Schließlich sind die Menschen auf Neu-Dresden im Grunde auch
nicht viel anders als die früheren Bewohner Moskaus.
    Es geht dabei um die (fehlende) innere Stärke. Wenn man sich
selbst zum höchsten Richter in einer Sache aufschwingt, die mit
der Todesstrafe geahndet wird, sollte man, verdammt noch mal, auch
sicher sein, dass man mit einem solchen Urteil und seinen Folgen
leben kann. Und ich glaube nicht, dass diese Arschlöcher den
Mumm dazu haben.
    Was auch der Grund dafür ist, dass ich mich auf dem Weg nach
Neu-Dresden befinde. Ich werde Botschafterin Elspeth Morrow und
Handelsminister Harrison Baxter in die Enge treiben, indem ich sie
frage: Warum wollen Sie über achthundert Millionen Menschen die
Todesstrafe verhängen, obwohl es keine Beweise dafür gibt,
dass diese Menschen tatsächlich des Verbrechens schuldig sind,
dessen sie angeklagt sind?
    Halten Sie ein Auge darauf.
     
    Ende des Leitartikels der Times

 
    Frank streckte die Arme zur Decke des Frühstücksraums
und gähnte herzhaft. Er hatte bis in den Vormittag hinein
geschlafen und einen leichten Kater. Trotzdem war das besser, als
hätten ihn heute früh Erinnerungen an den gestrigen Vorfall
in der Bar gepeinigt. Und dafür war er dankbar.

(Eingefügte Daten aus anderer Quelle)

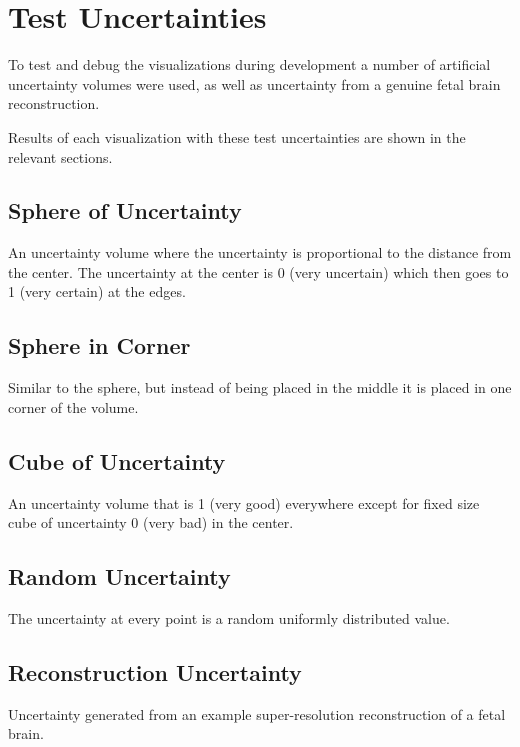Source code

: \newpage
\section{Test Uncertainties}\label{section:testuncertainties}

To test and debug the visualizations during development a number of artificial uncertainty volumes were used, as well as uncertainty from a genuine fetal brain reconstruction.

Results of each visualization with these test uncertainties are shown in the relevant sections.

\subsection*{Sphere of Uncertainty}
An uncertainty volume where the uncertainty is proportional to the distance from the center. The uncertainty at the center is 0 (very uncertain) which then goes to 1 (very certain) at the edges.

\subsection*{Sphere in Corner}
Similar to the sphere, but instead of being placed in the middle it is placed in one corner of the volume.

\subsection*{Cube of Uncertainty}
An uncertainty volume that is 1 (very good) everywhere except for fixed size cube of uncertainty 0 (very bad) in the center.

\subsection*{Random Uncertainty}
The uncertainty at every point is a random uniformly distributed value.

\subsection*{Reconstruction Uncertainty}
Uncertainty generated from an example super-resolution reconstruction of a fetal brain.\\

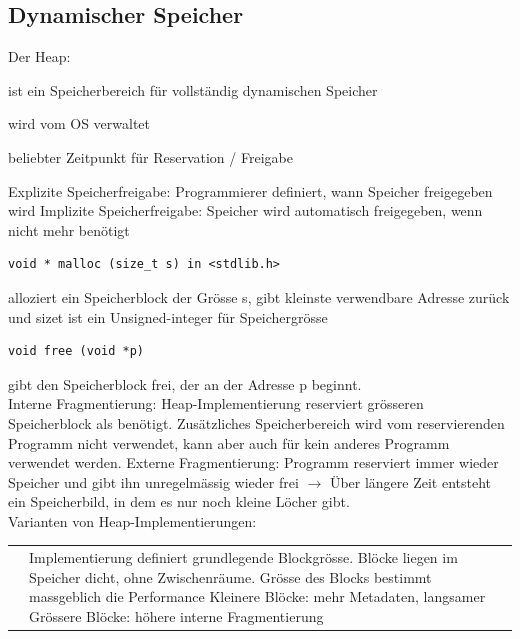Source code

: \documentclass[8pt,landscape,a4paper]{scrartcl}
\newcommand{\drule}[3][0]{%
	\tikz[baseline]{\path[decoration={markings,
			mark=between positions 0 and 1 step 2*#3
			with {\node[fill, circle, minimum width=#3, inner sep=0pt, anchor=south west] {};}},postaction={decorate}]  (0,#1) -- ++(#2,0);}}
\begin{document}
\begin{multicols*}{5}
\section{Dynamischer Speicher}
Der \textcolor{b}{Heap}:
\begin{compactitem} [$\bullet$]
	\item ist ein Speicherbereich für vollständig dynamischen Speicher
	\item wird vom OS verwaltet
	\item beliebter Zeitpunkt für Reservation / Freigabe
\end{compactitem}
\textcolor{b}{Explizite Speicherfreigabe:} Programmierer definiert, wann Speicher freigegeben wird
\textcolor{b}{Implizite Speicherfreigabe:} Speicher wird automatisch freigegeben, wenn nicht mehr benötigt\vspace{-4pt}\\
\drule{5.5cm}{1pt}
\begin{lstlisting}
void * malloc (size_t s) in <stdlib.h>
\end{lstlisting}
alloziert ein Speicherblock der Grösse s, gibt kleinste verwendbare Adresse zurück und size\textunderscore t ist ein Unsigned-integer für Speichergrösse
\begin{lstlisting}
void free (void *p)
\end{lstlisting}
gibt den Speicherblock frei, der an der Adresse p beginnt.\vspace{-4pt}\\
\drule{5.5cm}{1pt}
\textcolor{b}{Interne Fragmentierung:} Heap-Implementierung reserviert grösseren Speicherblock als benötigt. Zusätzliches Speicherbereich wird vom reservierenden Programm nicht verwendet, kann aber auch für kein anderes Programm verwendet werden. 
\textcolor{b}{Externe Fragmentierung:} Programm reserviert immer wieder Speicher und gibt ihn unregelmässig wieder frei $\rightarrow$ Über längere Zeit entsteht ein Speicherbild, in dem es nur noch kleine Löcher gibt.\vspace{-4pt}\\
\drule{5.5cm}{1pt}
\textcolor{b}{Varianten von Heap-Implementierungen:}
\vspace{-12pt}
\begin{center}
	\begin{tabular}{p{.1mm}|p{4.8cm}}
		\parbox[t]{1mm}{} & Implementierung definiert \textcolor{b}{grundlegende Blockgrösse}. Blöcke liegen im Speicher dicht, \textcolor{b}{ohne Zwischenräume}. Grösse des Blocks bestimmt massgeblich die Performance Kleinere Blöcke: mehr Metadaten, langsamer Grössere Blöcke: höhere interne Fragmentierung \\

\end{tabular}
\end{center}
\end{multicols*}
\end{document}
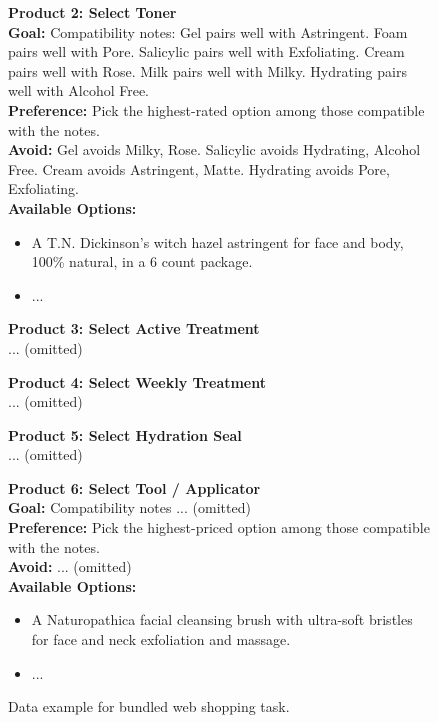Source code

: \begin{figure}[H]
\begin{tcolorbox}
\tcbline

\textbf{\textcolor{stepColor}{Product 2: Select Toner}} \\
\textbf{\textcolor{goalColor}{Goal:}} Compatibility notes: Gel pairs well with Astringent. Foam pairs well with Pore. Salicylic pairs well with Exfoliating. Cream pairs well with Rose. Milk pairs well with Milky. Hydrating pairs well with Alcohol Free. \\
\textbf{\textcolor{goalColor}{Preference:}} Pick the highest-rated option among those compatible with the notes. \\
\textbf{\textcolor{avoidColor}{Avoid:}} Gel avoids Milky, Rose. Salicylic avoids Hydrating, Alcohol Free. Cream avoids Astringent, Matte. Hydrating avoids Pore, Exfoliating. \\
\textbf{\textcolor{varColor}{Available Options:}}
\begin{itemize}[nosep, leftmargin=*, label=-]
    \item A T.N. Dickinson's witch hazel astringent for face and body, 100\% natural, in a 6 count package.
    \item ...
\end{itemize}

\tcbline

\textbf{\textcolor{stepColor}{Product 3: Select Active Treatment}} \\
... (omitted)

\tcbline

\textbf{\textcolor{stepColor}{Product 4: Select Weekly Treatment}} \\
... (omitted)

\tcbline

\textbf{\textcolor{stepColor}{Product 5: Select Hydration Seal}} \\
... (omitted)

\tcbline

\textbf{\textcolor{stepColor}{Product 6: Select Tool / Applicator}} \\
\textbf{\textcolor{goalColor}{Goal:}} Compatibility notes ... (omitted) \\
\textbf{\textcolor{goalColor}{Preference:}} Pick the highest-priced option among those compatible with the notes. \\
\textbf{\textcolor{avoidColor}{Avoid:}} ... (omitted) \\
\textbf{\textcolor{varColor}{Available Options:}}
\begin{itemize}[nosep, leftmargin=*, label=-]
    \item A Naturopathica facial cleansing brush with ultra-soft bristles for face and neck exfoliation and massage.
    \item ...
\end{itemize}

\end{tcolorbox}
\caption{Data example for bundled web shopping task.}
\label{fig:example_bundle_webshop}
\end{figure}
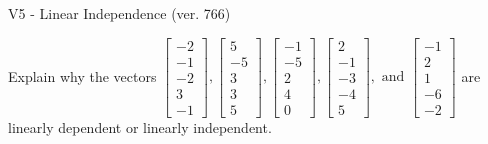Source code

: \begin{exercise}
  \begin{exerciseTitle}V5 - Linear Independence (ver. 766)\end{exerciseTitle}
  \begin{exerciseStatement}
    Explain why the vectors \(\left[\begin{array}{r}
-2 \\
-1 \\
-2 \\
3 \\
-1
\end{array}\right] , \left[\begin{array}{r}
5 \\
-5 \\
3 \\
3 \\
5
\end{array}\right] , \left[\begin{array}{r}
-1 \\
-5 \\
2 \\
4 \\
0
\end{array}\right] , \left[\begin{array}{r}
2 \\
-1 \\
-3 \\
-4 \\
5
\end{array}\right] , \text{ and } \left[\begin{array}{r}
-1 \\
2 \\
1 \\
-6 \\
-2
\end{array}\right]\) are linearly dependent or linearly independent.	



\end{exerciseStatement}
\end{exercise}
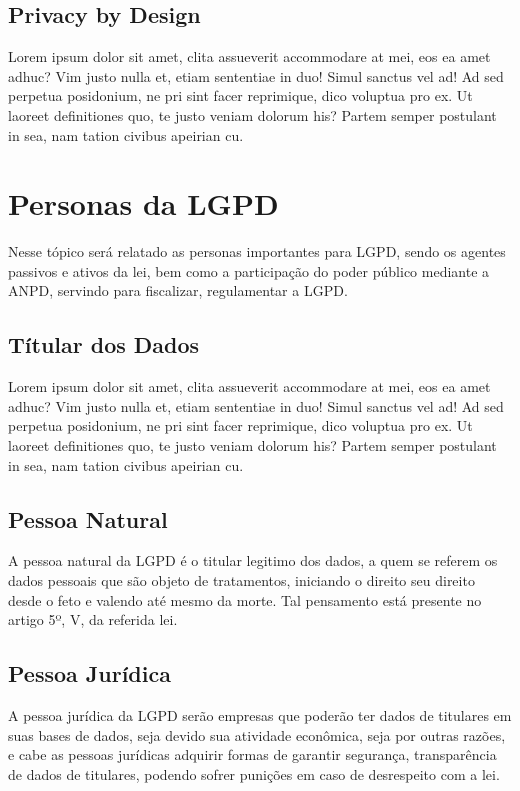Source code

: \documentclass[
	12pt,				%
	openright,			%
	oneside,			%
	a4paper,			%
	english,			%
	french,				%
	spanish,			%
	brazil,				%
	]{abntex2}
\begin{document}
\subsection{Privacy by Design}

Lorem ipsum dolor sit amet, clita assueverit accommodare at mei, eos ea amet adhuc? Vim justo nulla et, etiam sententiae in duo! Simul sanctus vel ad! Ad sed perpetua posidonium, ne pri sint facer reprimique, dico voluptua pro ex. Ut laoreet definitiones quo, te justo veniam dolorum his? Partem semper postulant in sea, nam tation civibus apeirian cu.

\section{Personas da LGPD}
\label{sec: exemplo}

Nesse tópico será relatado as personas importantes para LGPD, sendo os agentes passivos e ativos da lei, bem como a participação do poder público mediante a ANPD, servindo para fiscalizar, regulamentar a LGPD.


\subsection{Títular dos Dados}

Lorem ipsum dolor sit amet, clita assueverit accommodare at mei, eos ea amet adhuc? Vim justo nulla et, etiam sententiae in duo! Simul sanctus vel ad! Ad sed perpetua posidonium, ne pri sint facer reprimique, dico voluptua pro ex. Ut laoreet definitiones quo, te justo veniam dolorum his? Partem semper postulant in sea, nam tation civibus apeirian cu.



\subsection{Pessoa Natural}

A pessoa natural da LGPD é o titular legitimo dos dados, a quem se referem os dados pessoais que são objeto de tratamentos, iniciando o direito seu direito desde o feto e valendo até mesmo da morte. Tal pensamento está presente no artigo 5º, V, da referida lei.

\subsection{Pessoa Jurídica}

A pessoa jurídica da LGPD serão empresas que poderão ter dados de titulares em suas bases de dados, seja devido sua atividade econômica, seja por outras razões, e cabe as pessoas jurídicas adquirir formas de garantir segurança, transparência de dados de titulares, podendo sofrer punições em caso de desrespeito com a lei.
\end{document}
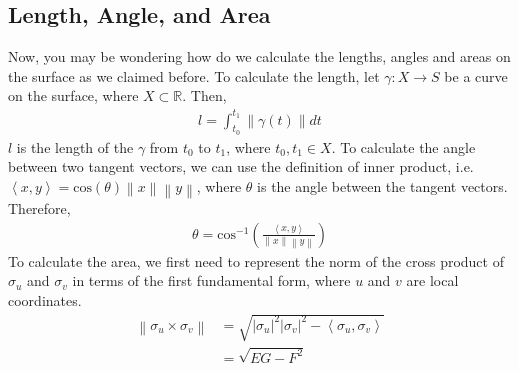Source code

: \documentclass{article}
\theoremstyle{plain}
\theoremstyle{definition}
\theoremstyle{remark}
\newcommand{\R}{\mathbb{R}}
\begin{document}
\subsection{Length, Angle, and Area}
Now, you may be wondering how do we calculate the lengths, angles and areas on the surface as we claimed before. To calculate the length, let \( \gamma: X \rightarrow S \) be a curve on the surface, where \(X \subset \R \). Then,
\begin{align*}
    l = \int_{t_0}^{t_1} \left\lVert \gamma(t)\right\rVert dt
\end{align*}
\(l\) is the length of the \(\gamma\) from \(t_0\) to \(t_1\), where \( t_0, t_1 \in X\).
To calculate the angle between two tangent vectors, we can use the definition of inner product, i.e. \( \left\langle x, y\right\rangle = \text{cos}(\theta) \left\lVert x \right\rVert \left\lVert y \right\rVert  \), where \(\theta\) is the angle between the tangent vectors. Therefore,
\begin{align*}
    \theta = \text{cos}^{-1} \left(  \frac{\left\langle x, y\right\rangle }{\left\lVert x \right\rVert \left\lVert y \right\rVert } \right)
\end{align*}
To calculate the area, we first need to represent the norm of the cross product of \( \sigma_u \) and \( \sigma_v \) in terms of the first fundamental form, where \( u \) and \( v\) are local coordinates.
\begin{align*}
    \left\lVert \sigma_u \times \sigma_v \right\rVert & = \sqrt{\left\lvert \sigma_u\right\rvert^2 \left\lvert \sigma_v \right\rvert^2 - \left\langle \sigma_u, \sigma_v \right\rangle } \\
                                                      & = \sqrt{EG - F^2}
\end{align*}
\end{document}
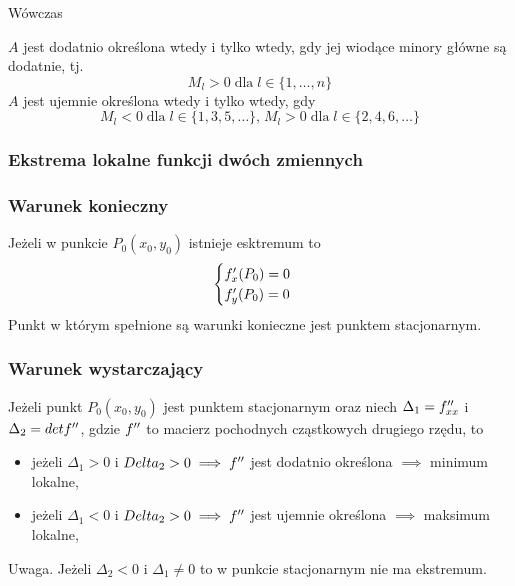 \documentclass[../Matematyka.tex]{subfiles}
\begin{document}
    Wówczas\par
    \(A\) jest dodatnio określona wtedy i tylko wtedy, gdy jej wiodące minory główne są dodatnie, tj.
    \[M_l > 0\;\text{dla}\;l \in \{1,\dots,n\}\]
    \(A\) jest ujemnie określona wtedy i tylko wtedy, gdy 
    \[M_l < 0\;\text{dla}\;l \in \{1, 3, 5, \dots\}\text{,}\; M_l > 0\;\text{dla}\;l \in \{2, 4, 6, \dots\}\]

    \subsubsection{Ekstrema lokalne funkcji dwóch zmiennych}
    \subsubsection*{Warunek konieczny}
    Jeżeli w punkcie \(P_0(x_0, y_0)\) istnieje esktremum to 
    \begin{displaymath}
        \begin{cases}
            f^\prime_x(P_0) = 0 \\
            f^\prime_y(P_0) = 0
        \end{cases}
    \end{displaymath}
    Punkt w którym spełnione są warunki konieczne jest punktem stacjonarnym.

    \subsubsection*{Warunek wystarczający}
    Jeżeli punkt \(P_0(x_0, y_0)\) jest punktem stacjonarnym oraz niech \(\Delta_1=f^{\prime\prime}_{xx}\) i \(\Delta_2=detf^{\prime\prime}\), gdzie \(f^{\prime\prime}\) to macierz pochodnych cząstkowych drugiego rzędu, to
    \begin{itemize}
        \item jeżeli \(\Delta_1 > 0\) i \(Delta_2 > 0 \implies f^{\prime\prime}\) jest dodatnio określona \(\implies\) minimum lokalne,
        \item jeżeli \(\Delta_1 < 0\) i \(Delta_2 > 0 \implies f^{\prime\prime}\) jest ujemnie określona \(\implies\) maksimum lokalne,
    \end{itemize}

    Uwaga. Jeżeli \(\Delta_2 < 0\) i \(\Delta_1 \neq 0\) to w punkcie stacjonarnym nie ma ekstremum.
\end{document}
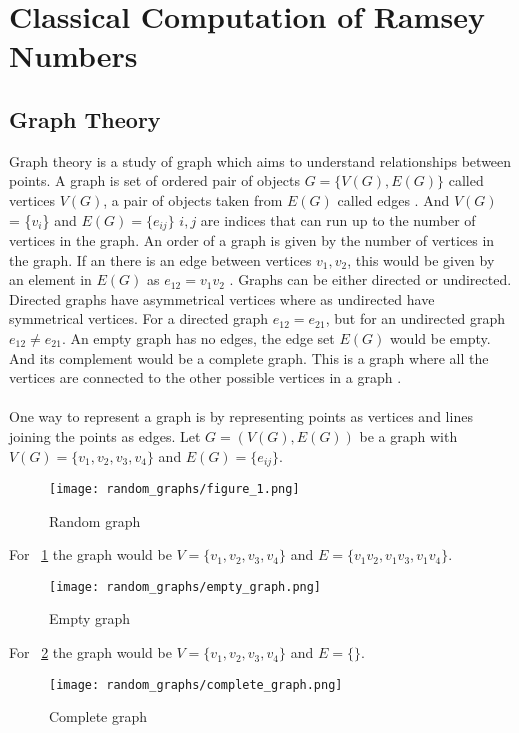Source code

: \documentclass[15pt, a4paper]{Assignment}
\begin{document}
\section{Classical Computation of Ramsey Numbers}
\subsection*{Graph Theory}
Graph theory is a study of graph which aims to understand relationships between points. 
A graph is set of ordered pair of objects $G = \{V(G),E(G)\}$ called vertices $V(G)$, a pair of objects taken from $E(G)$ called edges \cite{BondyMurty2008}.
And $V(G)$ = \{$v_i$\} and $E(G)=\{e_{ij}\}$ $i,j$ are indices that can run up to the number of vertices in the graph. 
An order of a graph is given by the number of vertices in the graph.
If an there is an edge between vertices $v_1 ,v_2$, this would be given by an element in $E(G)$ as $e_{12}=v_1v_2$ \cite{BondyMurty2008}.
Graphs can be either directed or undirected. 
Directed graphs have asymmetrical vertices where as undirected have symmetrical vertices.
For a directed graph $e_{12} = e_{21}$, but for an undirected graph $e_{12} \neq e_{21}$.
An empty graph has no edges, the edge set $E(G)$ would be empty.
And its complement would be a complete graph.
This is a graph where all the vertices are connected to the other possible vertices in a graph \cite{reducible_graph_theory}.
\\\\
One way to represent a graph is by representing points as vertices and lines joining the points as edges.
Let $G = (V(G),E(G))$ be a graph with $V(G) = \{v_1, v_2, v_3, v_4\}$ and $ E(G)=\{e_{ij}\}.$
\begin{figure}[H]
	\centering
	\texttt{[image: random\_graphs/figure\_1.png]}
	\caption{Random graph}
	\label{random_graph}
\end{figure}
For ~\ref{random_graph} the graph would be $V = \{v_1, v_2, v_3, v_4\}$ and $E=\{v_1v_2,v_1v_3,v_1v_4\}.$
\begin{figure}[H]
	\centering
	\texttt{[image: random\_graphs/empty\_graph.png]}
	\caption{Empty graph}
	\label{empty_graph}
\end{figure}
For ~\ref{empty_graph} the graph would be $V = \{v_1, v_2, v_3, v_4\}$ and $E=\{\}.$
\begin{figure}[H]
	\centering
	\texttt{[image: random\_graphs/complete\_graph.png]}
	\caption{Complete graph}
	\label{complete_graph}
\end{figure}
\end{document}

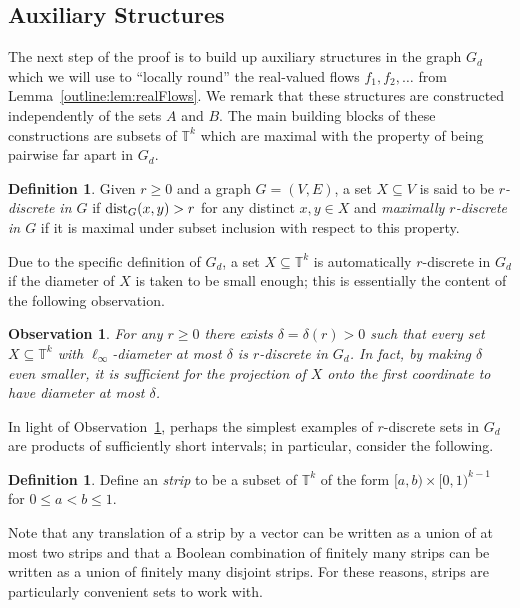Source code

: \documentclass[12pt,a4paper]{amsart}
\numberwithin{equation}{section}
\newtheorem{obs}[equation]{Observation}
\theoremstyle{definition}
\newtheorem{defn}[equation]{Definition}
\begin{document}
\subsection{Auxiliary Structures}

The next step of the proof is to build up auxiliary structures in the graph $G_d$ which we will use to ``locally round'' the real-valued flows $f_1,f_2,\dots$ from Lemma~\ref{outline:lem:realFlows}. We remark that these structures are constructed independently of the sets $A$ and $B$. The main building blocks of these constructions are subsets of $\mathbb{T}^k$ which are maximal with the property of being pairwise far apart in $G_d$. 

\begin{defn}
\label{def:discrete}
Given $r\geq0$ and a graph $G=(V,E)$, a set $X\subseteq V$ is said to be \emph{$r$-discrete in $G$} if $\operatorname{dist}_G(x,y) > r$ for any distinct $x,y\in X$ and \emph{maximally $r$-discrete in $G$} if it is maximal under subset inclusion with respect to this property. 
\end{defn}

Due to the specific definition of $G_d$, a set $X\subseteq \mathbb{T}^k$ is automatically $r$-discrete in $G_d$ if the diameter of $X$ is taken to be small enough; this is essentially the content of the following observation.

\begin{obs}
\label{outline:obs:diamDiscrete}
For any $r\geq0$ there exists $\delta=\delta(r)>0$ such that every set $X\subseteq \mathbb{T}^k$ with $\ell_\infty$-diameter at most $\delta$ is $r$-discrete in $G_d$. In fact, by making $\delta$ even smaller, it is sufficient for the projection of $X$ onto the first coordinate to have diameter at most $\delta$. 
\end{obs}

In light of Observation~\ref{outline:obs:diamDiscrete}, perhaps the simplest examples of $r$-discrete sets in $G_d$ are products of sufficiently short intervals; in particular, consider the following. 

\begin{defn}
\label{def:strip}
Define an \emph{strip} to be a subset of $\mathbb{T}^k$ of the form $[a,b)\times [0,1)^{k-1}$ for $0\leq a<b\leq 1$.
\end{defn}

Note that any translation of a strip by a vector can be written as a union of at most two strips and that a Boolean combination of finitely many strips can be written as a union of finitely many disjoint strips. For these reasons, strips are particularly convenient sets to work with.
\end{document}
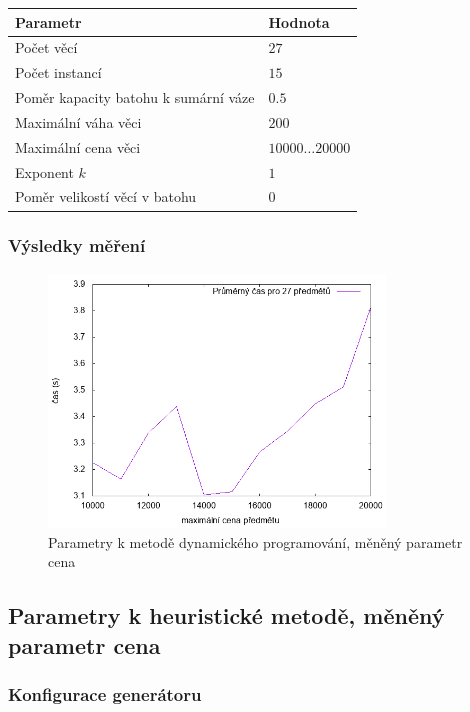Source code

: \documentclass{article}
\begin{document}
\begin{table}[H]
\centering
    \begin{tabular}{ |l|l| } 
        \hline
        Parametr & Hodnota \\
        \hline
        \hline
        Počet věcí & $27$ \\
        Počet instancí & $15$ \\
        Poměr kapacity batohu k sumární váze & $0.5$ \\
        Maximální váha věci & $200$ \\
        Maximální cena věci & $10000 \dots 20000$ \\
        Exponent $k$ & $1$ \\
        Poměr velikostí věcí v batohu & $0$ \\
        \hline
    \end{tabular}
\end{table}

\subsubsection*{Výsledky měření}

\begin{figure}[H]
    \centering
    \includegraphics[width=0.8\textwidth]{inputs-dp-price/inputs-dp-price.png}
    \caption{Parametry k metodě dynamického programování, měněný parametr cena}
    \label{fig:g3}
\end{figure}

\subsection{Parametry k heuristické metodě, měněný parametr cena}

\subsubsection*{Konfigurace generátoru}
\end{document}
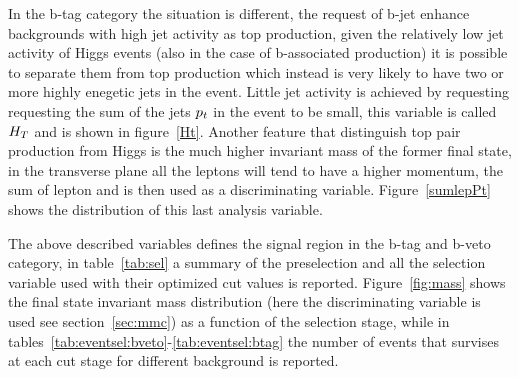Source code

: In the b-tag category the situation is different, 
the  request of b-jet enhance backgrounds with high jet activity as top production, given the relatively low
jet activity of Higgs events (also in the case of b-associated production) it is possible to separate them from
top production which instead is very likely to have two or more highly enegetic jets in the event.
Little jet activity is achieved by requesting requesting the sum of the jets $p_{t}$ in the event to be small, this variable is called $H_{T}$
and is shown in figure~\ref{Ht}.
Another feature that distinguish top pair production from Higgs is the much higher invariant mass of the former final state,
in the transverse plane all the leptons will tend to have a higher momentum, the sum of lepton \pt and \met is then used as
a discriminating variable. Figure~\ref{sumlepPt} shows the distribution of this last analysis variable.

The above described variables defines the signal region in the b-tag and b-veto category,
in table~\ref{tab:sel} a summary of the preselection and all the selection variable used with their optimized cut values is reported.
Figure~\ref{fig:mass} shows the final state invariant mass distribution (here the \mmc 
discriminating variable is used see section~\ref{sec:mmc}) as a function of the selection stage,
while in tables~\ref{tab:eventsel:bveto}-\ref{tab:eventsel:btag} the number of events that survises at each cut stage for different background is reported.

    Der Frühstücksraum ähnelte den anderen
Speisezimmern, nur war er ein bisschen kleiner und bot den
Gästen stets ein warmes Büffet. Außerdem gab es hier
auch keine Bar oder Bühne für Kabarett-Vorstellungen. So
spät am Vormittag war der Raum fast leer. Frank besorgte sich
einen Teller, belud ihn mit Bratkartoffeln, Paprika und Spiegeleiern,
nahm sich als Beilage noch heiße, frisch gebackene
Blaubeer-Bagels und suchte sich einen freien Tisch. Der einzige
Steward, der hier Dienst tat, bot ihm unverzüglich Kaffee an.
Während Frank sich auf sein Essen stürzte, versuchte er
seine müden Gehirnzellen dazu zu bringen, sich mit den Vorhaben
für den neuen Tag auseinander zu setzen.
    Erstens: Transferhafen Septagon Centris Noctis. Passagiere, die
von Bord und an Bord gehen. Lohnt es sich, sich für alle
Fälle die Anschläge an den Schwarzen Brettern vorzunehmen?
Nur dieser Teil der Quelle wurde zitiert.